This last point is something that, at least personally, clashes once in a while with the concept of “full anonymity” or the creation of a DID per relationship… I understand these are features that make a lot of sense for guaranteeing self-sovereignty, however, I’m also trying to see things from a KYC perspective: does it really make sense to be completely anonymous or have a different “face” per individual relationship when my goal as a person (in this context) might be to be able to prove the consistency of “identity data” among multiple institutions?..

My current guess is that although creating a DID per relationship is a powerful and necessary feature, also “relationships” not only occur between entities, but also between entities and contexts. Therefore I could be using the same face within the financial context (even towards multiple different banks), and another “persona” within other contexts, saving for myself the correlational possibility.

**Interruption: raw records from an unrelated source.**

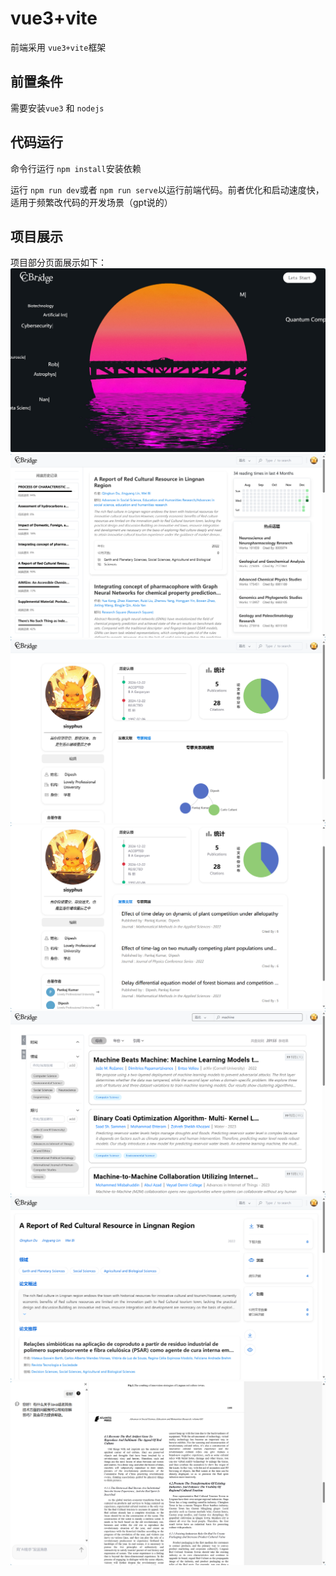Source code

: # vue3+vite
前端采用 `vue3+vite`框架
## 前置条件
需要安装`vue3` 和 `nodejs`
## 代码运行
命令行运行 `npm install`安装依赖

运行 `npm run dev`或者 `npm run serve`以运行前端代码。前者优化和启动速度快，适用于频繁改代码的开发场景（gpt说的）

## 项目展示
项目部分页面展示如下：
![login.png](image/login.png)
![home.png](image/home.png)
![user.png](image/user.png)
![user2.png](image/user2.png)
![search.png](image/search.png)
![paper.png](image/paper.png)
![read.png](image/read.png)

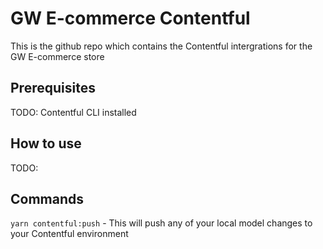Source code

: # GW E-commerce Contentful

This is the github repo which contains the Contentful intergrations for the GW E-commerce store

## Prerequisites

TODO:
Contentful CLI installed

## How to use

TODO:

## Commands

`yarn contentful:push` - This will push any of your local model changes to your Contentful environment
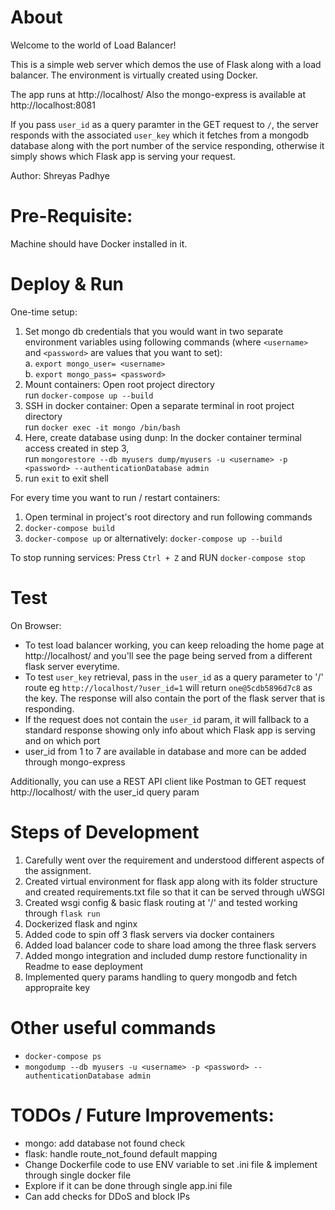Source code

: # About
Welcome to the world of Load Balancer!

This is a simple web server which demos the use of Flask along with a load balancer. The environment is virtually created using Docker.

The app runs at http://localhost/ Also the mongo-express is available at http://localhost:8081

If you pass `user_id` as a query paramter in the GET request to `/`, the server responds with the associated `user_key` which it fetches from a mongodb database along with the port number of the service responding, otherwise it simply shows which Flask app is serving your request.

Author: Shreyas Padhye

# Pre-Requisite:
Machine should have Docker installed in it.

# Deploy & Run
One-time setup:
1. Set mongo db credentials that you would want in two separate environment variables using following commands (where `<username>` and `<password>` are values that you want to set):  
    a. `export mongo_user= <username>`  
    b. `export mongo_pass= <password>`
2. Mount containers: Open root project directory  
        run `docker-compose up --build`
3. SSH in docker container: Open a separate terminal in root project directory  
        run `docker exec -it mongo /bin/bash` 
4. Here, create database using dunp:
        In the docker container terminal access created in step 3,  
        run `mongorestore --db myusers dump/myusers -u <username> -p <password> --authenticationDatabase admin`
5. run `exit` to exit shell

For every time you want to run / restart containers:
1. Open terminal in project's root directory and run following commands 
2. `docker-compose build`
3. `docker-compose up` 
or alternatively: `docker-compose up --build`

To stop running services: Press `Ctrl + Z` and RUN `docker-compose stop`

# Test
On Browser:
- To test load balancer working, you can keep reloading the home page at http://localhost/ and you'll see the page being served from a different flask server everytime.
- To test `user_key` retrieval, pass in the `user_id` as a query parameter to '/' route eg `http://localhost/?user_id=1` will return `one@5cdb5896d7c8` as the key. The response will also contain the port of the flask server that is responding.
- If the request does not contain the `user_id` param, it will fallback to a standard response showing only info about which Flask app is serving and on which port
- user_id from 1 to 7 are available in database and more can be added through mongo-express

Additionally, you can use a REST API client like Postman to GET request http://localhost/ with the user_id query param

# Steps of Development
1. Carefully went over the requirement and understood different aspects of the assignment. 
2. Created virtual environment for flask app along with its folder structure and created requirements.txt file so that it can be served through uWSGI
3. Created wsgi config & basic flask routing at '/' and tested working through `flask run`
4. Dockerized flask and nginx
5. Added code to spin off 3 flask servers via docker containers
6. Added load balancer code to share load among the three flask servers
7. Added mongo integration and included dump restore functionality in Readme to ease deployment
8. Implemented query params handling to query mongodb and fetch appropraite key

# Other useful commands
- `docker-compose ps`
- `mongodump --db myusers -u <username> -p <password> --authenticationDatabase admin`

# TODOs / Future Improvements: 
- mongo: add database not found check
- flask: handle route_not_found default mapping
- Change Dockerfile code to use ENV variable to set .ini file & implement through single docker file
- Explore if it can be done through single app.ini file
- Can add checks for DDoS and block IPs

It seems to me that correlation might be a desired feature in some contexts… What are the views of the Sovrin community with regard to this?


#8

Hi Carlos,
I think you are spot on, and thanks for the insight on what idem means as a set of attributes that relate to s a single unique individual. However, as you say this [quote=“cbruguera, post:7, topic:187”]
clashes once in a while with the concept of “full anonymity”
[/quote]

I’m not sure you can ever have this, I have just been beginning the gargantuan task of considering the implications of GDPR on my business. The essence of this as explained to me by one individual is 'if there’s anything that could in anyway enable a 3rd party to identify an individual, then you have to be able to delete / forget it". This is really tricky and something wrestled with over many ID & data product development projects. Basically you can figure out who someone is very, very easily. You don’t need any identifiers, and even if there are lots of safeguards on individual attributes, it’s pretty easy to figure out who a person is if you ask 3 or more questions. (see https://www.amazon.co.uk/d/Home-Kitchen/Hasbro-Guess-Who-Game/B00ZWPRH3G)

So to that extent you are right, we can’t offer full anonymity. In a way this is what brings the two meanings of idem together. The things we hold in common with those different social groups (nation, workplace, home town) are enough to create a venn diagram with a small number of, or single identifier, at its heart. Every time I have worked on protecting privacy in this context we have ended up with the same list of things that we have to do (technical, commercial and contractual) to ‘make you forget’. I think this is doubly difficult on a ledger that is there for all time. When I worry on this in the wee hours, I always ask myself the question - “do they want to be anonymous?” My answer is normally: “No - they want to be recognised and valued, they just want to control by whom and in what context.”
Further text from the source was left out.